Puis, au bout de cinq heures, c'est la fin. La piste de terre se trouve là. Il me suffit désormais de la longer pendant une trentaine de minutes pour atteindre le très modeste bourg de Ban Sopsong. Alors, comme chaque fois, petit coup de blues en revenant chez les Lao. Pensez donc, ce n'est pourtant qu'un simple village de campagne, mais déjà un autre monde ! S'y trouvent quelques engins motorisés, des échoppes, des anonymes, des riches et des pauvres, des classes sociales, une administration, même des lois !

Un ferrailleur chinois est présent là. Il effectue une tournée dans la province, avec son vieux camion qui pourrait très dignement figurer dans une production cinématographique ayant pour cadre une des deux guerres mondiales passées. Il se dirige vers le sud. Opportunisme, voilà une aubaine inespérée à ne pas manquer. Après une négociation "chinoise", rude, il accepte de me transporter et nous voici partis, cahin-caha, sur la piste d'un état déplorable, et donc parfaitement assorti au véhicule.

Mon ferrailleur ne récupère pas que les vieux métaux, mais également les plastiques. Nous négocions même dans un village Taï Lü quelques dizaines de kilos de graines de sésame. Tout cela est jeté pêle-mêle à l'arrière, en vrac, dans l'étonnant haut coffre du véhicule. Moi, j'ai fait ma place dans le bric-à-brac infernal de la cabine, entre outils graisseux, chiffons crasseux, bouteilles vides, mégots de cigarettes, et nombreux objets et détritus non identifiés supplémentaires en tous genres, certains coupants, d'autres collants, tous salissants.

Cinq heures nous sont nécessaires pour effectuer nos soixante-cinq kilomètres. Deux pannes et quelques arrêts sont passés à peser et à acquérir des sacs de déchets dans des villages.

Notre arrivée à Boun Neua, modeste et languissant bourg-carrefour, réel point de départ, dès demain, du trajet de trois jours vers la capitale, est triomphale : le haut coffre du camion accroche une banderole de propagande du parti communiste lao - seul parti autorisé dans le pays, rappelons-le - suspendue au-dessus de la piste. Au grand scandale des villageois, nous l'arrachons !

21 octobre - Oudomxaï

Transport

La plus pénible des trois journées de retour vers la capitale est enfin achevée.
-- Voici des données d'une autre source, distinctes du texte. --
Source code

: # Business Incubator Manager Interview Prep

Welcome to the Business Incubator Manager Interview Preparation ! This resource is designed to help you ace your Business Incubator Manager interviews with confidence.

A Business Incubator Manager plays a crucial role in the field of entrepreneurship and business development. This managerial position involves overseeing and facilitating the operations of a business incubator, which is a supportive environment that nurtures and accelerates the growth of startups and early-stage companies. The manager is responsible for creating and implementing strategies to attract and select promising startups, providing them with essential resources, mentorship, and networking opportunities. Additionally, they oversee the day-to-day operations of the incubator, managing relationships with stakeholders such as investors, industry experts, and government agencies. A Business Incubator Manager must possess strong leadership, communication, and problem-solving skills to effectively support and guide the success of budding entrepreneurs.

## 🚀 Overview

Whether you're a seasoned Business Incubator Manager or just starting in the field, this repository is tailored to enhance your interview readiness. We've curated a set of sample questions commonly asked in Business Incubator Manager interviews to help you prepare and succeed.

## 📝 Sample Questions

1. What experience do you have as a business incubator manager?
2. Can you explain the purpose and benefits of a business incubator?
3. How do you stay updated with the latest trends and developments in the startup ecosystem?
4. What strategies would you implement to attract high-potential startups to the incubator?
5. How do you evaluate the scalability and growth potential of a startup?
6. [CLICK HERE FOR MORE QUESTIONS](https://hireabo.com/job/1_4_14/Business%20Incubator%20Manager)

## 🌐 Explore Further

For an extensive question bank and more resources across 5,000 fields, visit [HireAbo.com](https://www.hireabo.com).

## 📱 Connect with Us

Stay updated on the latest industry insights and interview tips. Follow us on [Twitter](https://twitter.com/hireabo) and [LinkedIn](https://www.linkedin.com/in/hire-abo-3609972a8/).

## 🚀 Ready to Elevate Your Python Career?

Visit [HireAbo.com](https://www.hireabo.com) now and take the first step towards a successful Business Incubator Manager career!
Montées, descentes, virages, poussières, chaleur, nausée, troubles gastriques persistants. Miraculeux Imodium.

22 octobre - Oudomxaï

No transport

Je n'ai pas eu le courage de reprendre la route aujourd'hui. Repos hygiénique. Au programme de la journée, siestes et nourritures saines dans la petite ville d'Oudomxaï, la mal aimée des voyageurs. Carrefour majeur de tous les trafics du nord du pays, elle s'avère pourtant intéressante à observer. Trois univers s'y côtoient, mais ne se rencontrent pas : les Lao, les Chinois, puis mes Minorités ethniques montagnardes, silhouettes discrètes, furtives, presque fantomatiques, de bref passage, paraissant toujours désirer regagner au plus tôt leurs hauteurs.

23 octobre - Vientiane

Lao

Les Lao sont fondamentalement bons. Nonchalants et enthousiastes, désintéressés et d'humeur constante, vifs et curieux, sociables et respectueux, ils le resteront encore pendant longtemps.